START DATASET ENTRIES

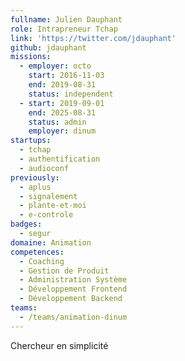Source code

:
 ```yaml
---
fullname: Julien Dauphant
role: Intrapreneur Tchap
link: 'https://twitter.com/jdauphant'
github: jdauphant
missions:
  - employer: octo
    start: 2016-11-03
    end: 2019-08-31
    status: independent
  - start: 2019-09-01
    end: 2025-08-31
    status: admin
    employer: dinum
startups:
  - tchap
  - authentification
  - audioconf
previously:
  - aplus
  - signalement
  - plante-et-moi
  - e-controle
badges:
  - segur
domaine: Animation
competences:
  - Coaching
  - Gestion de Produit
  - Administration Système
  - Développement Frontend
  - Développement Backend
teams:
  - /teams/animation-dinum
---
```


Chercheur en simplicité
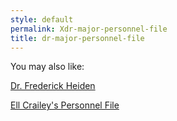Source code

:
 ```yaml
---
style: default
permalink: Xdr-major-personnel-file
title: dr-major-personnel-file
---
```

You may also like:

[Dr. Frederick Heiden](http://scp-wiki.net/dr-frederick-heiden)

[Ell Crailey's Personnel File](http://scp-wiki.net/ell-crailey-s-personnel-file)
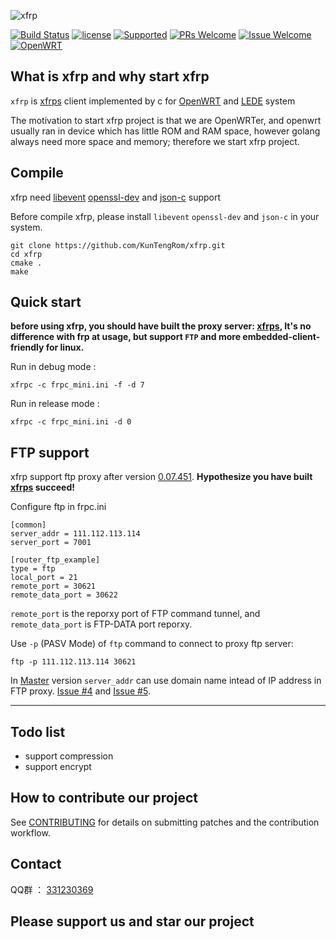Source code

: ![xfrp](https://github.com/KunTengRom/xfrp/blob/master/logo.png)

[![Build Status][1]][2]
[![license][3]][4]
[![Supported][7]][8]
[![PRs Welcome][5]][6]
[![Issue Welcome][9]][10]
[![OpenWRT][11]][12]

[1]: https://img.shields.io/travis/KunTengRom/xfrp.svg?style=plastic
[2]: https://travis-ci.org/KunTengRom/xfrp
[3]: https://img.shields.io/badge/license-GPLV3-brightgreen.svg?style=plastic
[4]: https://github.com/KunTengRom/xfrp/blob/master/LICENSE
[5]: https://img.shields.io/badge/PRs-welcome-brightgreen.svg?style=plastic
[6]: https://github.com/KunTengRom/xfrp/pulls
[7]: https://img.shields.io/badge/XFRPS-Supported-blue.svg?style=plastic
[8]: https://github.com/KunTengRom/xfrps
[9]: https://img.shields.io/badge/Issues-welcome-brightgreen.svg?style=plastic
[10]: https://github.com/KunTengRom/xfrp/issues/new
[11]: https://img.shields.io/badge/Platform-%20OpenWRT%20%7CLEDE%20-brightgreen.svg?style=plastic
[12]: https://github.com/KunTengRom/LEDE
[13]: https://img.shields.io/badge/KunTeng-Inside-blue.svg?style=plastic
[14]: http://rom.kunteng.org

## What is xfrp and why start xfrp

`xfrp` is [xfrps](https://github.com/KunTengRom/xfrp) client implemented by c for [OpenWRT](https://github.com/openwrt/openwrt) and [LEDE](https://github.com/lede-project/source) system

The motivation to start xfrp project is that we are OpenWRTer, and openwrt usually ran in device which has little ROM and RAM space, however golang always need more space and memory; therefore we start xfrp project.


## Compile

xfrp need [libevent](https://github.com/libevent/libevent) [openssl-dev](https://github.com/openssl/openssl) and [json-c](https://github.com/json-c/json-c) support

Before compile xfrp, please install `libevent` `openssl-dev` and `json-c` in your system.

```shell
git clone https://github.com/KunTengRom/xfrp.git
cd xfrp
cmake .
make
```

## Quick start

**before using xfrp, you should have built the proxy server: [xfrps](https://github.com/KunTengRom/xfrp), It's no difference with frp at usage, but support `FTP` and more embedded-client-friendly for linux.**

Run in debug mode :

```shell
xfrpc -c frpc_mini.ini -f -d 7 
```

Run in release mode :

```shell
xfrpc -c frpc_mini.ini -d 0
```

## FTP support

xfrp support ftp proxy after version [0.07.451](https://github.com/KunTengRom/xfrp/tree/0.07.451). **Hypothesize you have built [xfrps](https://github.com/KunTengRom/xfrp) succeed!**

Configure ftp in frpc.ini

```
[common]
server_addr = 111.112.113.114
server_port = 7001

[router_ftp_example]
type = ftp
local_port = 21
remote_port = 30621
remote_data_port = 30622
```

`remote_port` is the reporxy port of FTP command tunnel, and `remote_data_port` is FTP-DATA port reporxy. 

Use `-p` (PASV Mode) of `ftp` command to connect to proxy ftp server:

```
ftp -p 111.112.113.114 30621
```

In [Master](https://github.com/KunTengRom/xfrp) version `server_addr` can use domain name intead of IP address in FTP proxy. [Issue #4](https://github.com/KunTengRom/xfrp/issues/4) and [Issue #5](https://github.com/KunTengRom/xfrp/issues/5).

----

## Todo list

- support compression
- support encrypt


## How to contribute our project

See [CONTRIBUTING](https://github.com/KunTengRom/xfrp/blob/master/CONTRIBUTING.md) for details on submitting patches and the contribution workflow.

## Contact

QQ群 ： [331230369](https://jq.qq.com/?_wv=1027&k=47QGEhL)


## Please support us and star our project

END DATASET ENTRIES
START DATASET ENTRIES

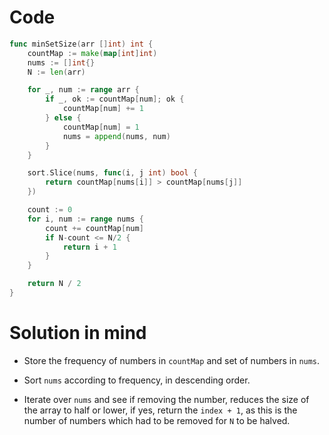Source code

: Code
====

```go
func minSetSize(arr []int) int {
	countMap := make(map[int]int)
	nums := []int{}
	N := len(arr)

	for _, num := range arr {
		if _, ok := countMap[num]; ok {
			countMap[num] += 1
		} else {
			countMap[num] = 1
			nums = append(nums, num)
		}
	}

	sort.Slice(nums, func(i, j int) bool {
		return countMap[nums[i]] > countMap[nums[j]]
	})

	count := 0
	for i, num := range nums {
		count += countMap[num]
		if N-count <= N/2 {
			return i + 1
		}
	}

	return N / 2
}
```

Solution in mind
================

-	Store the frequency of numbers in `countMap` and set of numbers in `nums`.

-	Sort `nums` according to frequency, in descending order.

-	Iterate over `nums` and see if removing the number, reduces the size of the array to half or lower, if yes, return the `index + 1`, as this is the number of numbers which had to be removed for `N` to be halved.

END DATASET ENTRIES

• _PROBLEM REQUIREMENTS_:
In the records above, the line with "Solution in mind" marks the start and the line with "to be halved." marks the end; copy that stretch exactly, both lines included, and nothing else.

• _EXERCISE OUTPUT_:
Solution in mind
================

-	Store the frequency of numbers in `countMap` and set of numbers in `nums`.

-	Sort `nums` according to frequency, in descending order.

-	Iterate over `nums` and see if removing the number, reduces the size of the array to half or lower, if yes, return the `index + 1`, as this is the number of numbers which had to be removed for `N` to be halved.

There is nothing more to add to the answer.